* **TASK TO CARRY OUT**
Check each line of the records below for the word "Client" and copy those where it appears.
== Segment start ==
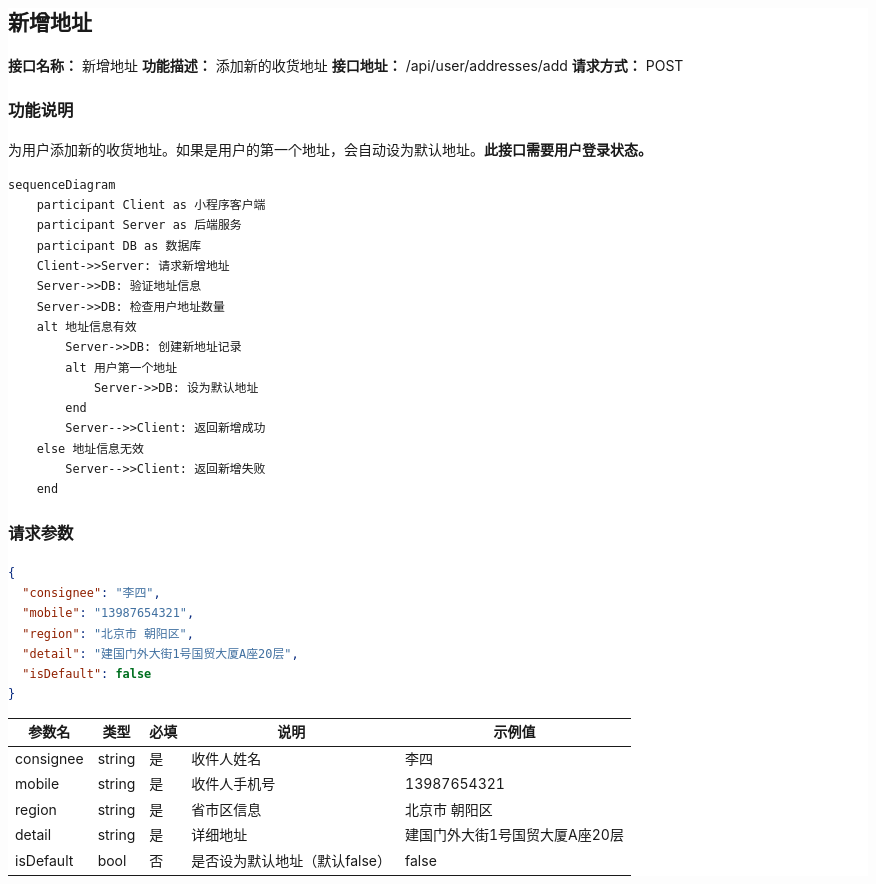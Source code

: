 
## 新增地址

**接口名称：** 新增地址
**功能描述：** 添加新的收货地址
**接口地址：** /api/user/addresses/add
**请求方式：** POST

### 功能说明
为用户添加新的收货地址。如果是用户的第一个地址，会自动设为默认地址。**此接口需要用户登录状态。**

```mermaid
sequenceDiagram
    participant Client as 小程序客户端
    participant Server as 后端服务
    participant DB as 数据库
    Client->>Server: 请求新增地址
    Server->>DB: 验证地址信息
    Server->>DB: 检查用户地址数量
    alt 地址信息有效
        Server->>DB: 创建新地址记录
        alt 用户第一个地址
            Server->>DB: 设为默认地址
        end
        Server-->>Client: 返回新增成功
    else 地址信息无效
        Server-->>Client: 返回新增失败
    end
```

### 请求参数
```json
{
  "consignee": "李四",
  "mobile": "13987654321",
  "region": "北京市 朝阳区",
  "detail": "建国门外大街1号国贸大厦A座20层",
  "isDefault": false
}
```

| 参数名 | 类型 | 必填 | 说明 | 示例值 |
|----|---|-----|---|-----|
| consignee | string | 是 | 收件人姓名 | 李四 |
| mobile | string | 是 | 收件人手机号 | 13987654321 |
| region | string | 是 | 省市区信息 | 北京市 朝阳区 |
| detail | string | 是 | 详细地址 | 建国门外大街1号国贸大厦A座20层 |
| isDefault | bool | 否 | 是否设为默认地址（默认false） | false |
== Segment end ==
* **ANSWER SECTION**
    participant Client as 小程序客户端
    Client->>Server: 请求新增地址
        Server-->>Client: 返回新增成功
        Server-->>Client: 返回新增失败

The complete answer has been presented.